The energy around it can vary wildly. Depending on whether you were close or not, whether the deceased died ‘well’, whether they were too young, had led a good life, left their finances organised, worked to the very end, discussed the inheritance with the beneficiary and probably many more things I can’t think of. How people receive that money can vary wildly too - maybe they were an executor, maybe the will was complex and contested, maybe it was a surprise, maybe it’s incredibly needed, maybe it’s ‘too little’ or maybe it’s taken years to come through. And then how people deal with it varies too of course, some plan for it, some daren’t spend it, some spend it all to get rid of it, some spend ‘frivolously’, some do their best to ‘make the right decisions’ and be sensible, some give it all away.
There’s no right or wrong, of course (or there might be but it’s not the place to work that out here) but it has the potential to be a truly fraught process and is the proof that anybody needs that money is energy and carries energy with it. Ignoring that does nobody any favours.
Lessons from The Soul of Money* by Lynne Twist
*That’s an affiliate link so I’ll get a bit of money if you buy through it.
I’m reading this right now and I’ve just started enjoying it, the first chapter was a bit teeth-clenchy with some incredible, overt fatphobia but I bit my tongue, carried on and I think I’m glad because I have just become inspired again. The premise of the book depends on the idea that money is energy really - where it comes from and how we use it is an extension of our own humanity in one way or another. She was a wealthy housewife who became inspired to fundraise for charity and became very good at it.
In a chapter right in the middle of the book (and full disclosure, I haven’t finished the book, so I may end up hating it) she talks about money being like water. The metaphor comes from the contrast between two meetings on a single day in 1978. One where she met the CEO of a mega-corp who has just had a bad news cycle and was looking to spend money to alleviate guilt. And a second where she gave a talk to a group of elderly, black people in Harlem. One woman, Barbara, was the first to stand up and offer money with a speech explaining that money was like water - for some people it’s a crashing, flowing river, for others - like her - it’s more of a trickle but she wants her money to be doing the best thing it can be and so she gives what she can - $50. Later that night the author sends back the cheque for $50,000 to the CEO explaining that he needs to find somewhere to donate the money that he has a real connection too.

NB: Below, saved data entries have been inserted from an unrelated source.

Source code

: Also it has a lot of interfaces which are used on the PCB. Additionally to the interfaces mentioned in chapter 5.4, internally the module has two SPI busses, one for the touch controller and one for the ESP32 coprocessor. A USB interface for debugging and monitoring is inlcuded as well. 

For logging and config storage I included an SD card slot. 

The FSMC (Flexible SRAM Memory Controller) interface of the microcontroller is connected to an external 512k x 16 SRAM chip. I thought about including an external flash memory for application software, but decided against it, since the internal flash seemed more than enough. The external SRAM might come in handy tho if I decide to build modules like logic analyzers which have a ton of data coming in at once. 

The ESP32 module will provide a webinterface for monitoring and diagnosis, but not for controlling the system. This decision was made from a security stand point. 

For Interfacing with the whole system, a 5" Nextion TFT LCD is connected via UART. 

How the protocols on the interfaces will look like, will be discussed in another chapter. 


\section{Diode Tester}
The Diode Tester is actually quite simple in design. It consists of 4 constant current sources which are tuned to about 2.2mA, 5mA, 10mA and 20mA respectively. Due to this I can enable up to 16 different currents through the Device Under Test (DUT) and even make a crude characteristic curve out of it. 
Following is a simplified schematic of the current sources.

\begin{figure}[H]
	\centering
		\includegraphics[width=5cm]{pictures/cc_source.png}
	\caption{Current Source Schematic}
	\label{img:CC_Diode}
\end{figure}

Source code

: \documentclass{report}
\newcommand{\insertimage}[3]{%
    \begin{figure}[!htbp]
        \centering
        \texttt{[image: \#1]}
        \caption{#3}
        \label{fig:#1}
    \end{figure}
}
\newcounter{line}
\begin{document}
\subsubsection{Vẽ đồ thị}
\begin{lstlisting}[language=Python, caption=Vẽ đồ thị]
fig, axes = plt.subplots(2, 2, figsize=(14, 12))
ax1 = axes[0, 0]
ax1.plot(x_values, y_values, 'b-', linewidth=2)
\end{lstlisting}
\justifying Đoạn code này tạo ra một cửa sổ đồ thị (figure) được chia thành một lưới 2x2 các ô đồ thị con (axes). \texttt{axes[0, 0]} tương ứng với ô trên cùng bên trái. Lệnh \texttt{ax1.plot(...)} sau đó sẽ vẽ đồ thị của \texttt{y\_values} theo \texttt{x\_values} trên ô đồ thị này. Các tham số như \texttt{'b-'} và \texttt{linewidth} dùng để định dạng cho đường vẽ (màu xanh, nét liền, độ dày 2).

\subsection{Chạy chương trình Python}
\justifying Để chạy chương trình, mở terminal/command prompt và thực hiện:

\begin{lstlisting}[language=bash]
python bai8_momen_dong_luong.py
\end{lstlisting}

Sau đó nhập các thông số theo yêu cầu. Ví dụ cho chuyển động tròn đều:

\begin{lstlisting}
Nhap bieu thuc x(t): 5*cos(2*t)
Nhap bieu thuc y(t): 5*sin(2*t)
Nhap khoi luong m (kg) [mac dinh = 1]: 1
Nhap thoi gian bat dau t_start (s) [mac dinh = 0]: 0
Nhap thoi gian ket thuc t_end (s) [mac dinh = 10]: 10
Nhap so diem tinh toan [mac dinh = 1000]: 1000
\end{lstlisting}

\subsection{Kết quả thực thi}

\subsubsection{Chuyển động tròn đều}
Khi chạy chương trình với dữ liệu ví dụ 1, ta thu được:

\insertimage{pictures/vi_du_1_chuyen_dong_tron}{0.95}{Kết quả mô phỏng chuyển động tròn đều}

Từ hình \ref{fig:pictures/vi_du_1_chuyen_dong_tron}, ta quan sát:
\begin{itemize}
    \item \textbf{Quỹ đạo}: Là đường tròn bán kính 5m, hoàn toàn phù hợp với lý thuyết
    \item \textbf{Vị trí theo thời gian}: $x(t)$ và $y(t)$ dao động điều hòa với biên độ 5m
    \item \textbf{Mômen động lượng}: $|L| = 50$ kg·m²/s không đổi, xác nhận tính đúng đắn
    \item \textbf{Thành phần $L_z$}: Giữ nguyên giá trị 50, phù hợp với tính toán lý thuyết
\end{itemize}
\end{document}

The story seems a little… overblown to me… but apocryphal or not, the concept of money as a river - flowing to you and from you - leads to some really interesting discussion later on. The concept of money flowing like this invites us to become stewards of the money, it isn’t ours to keep, we’re not looking to hoard it, we’re looking to use it and use it well.
Which brings me back to money as energy and why I didn’t accept the second tip.
What You Can Actually Control With Money
If there's one thing to take from all this, it's that you can't fix anyone else's relationship with money, only your own. I can't make the person who took my tip feel bad about it, but I can guarantee my colleague gets her moment of recognition because I can control is what passes through my own hands, and whether I handle it honestly. That's the whole job, really.
If any of this - money as energy, money as a mirror for how we treat each other, money as something we're stewarding rather than simply owning - stirred something in you, that's exactly the territory we work through together in coaching. Whether it's an inheritance you don't know what to do with, guilt about what you earn (or don't), or just wanting a calmer, more honest relationship with your money, I'd love to help. Find out more about working with me right here.
Love Eleanor. xxx
A sweet little P.S…
Since writing this last week I received another little tip. A card and some sweets thanking me for making their stay so pleasant. I did not expect to feel so appreciated as a clumsy, sweaty housekeeper.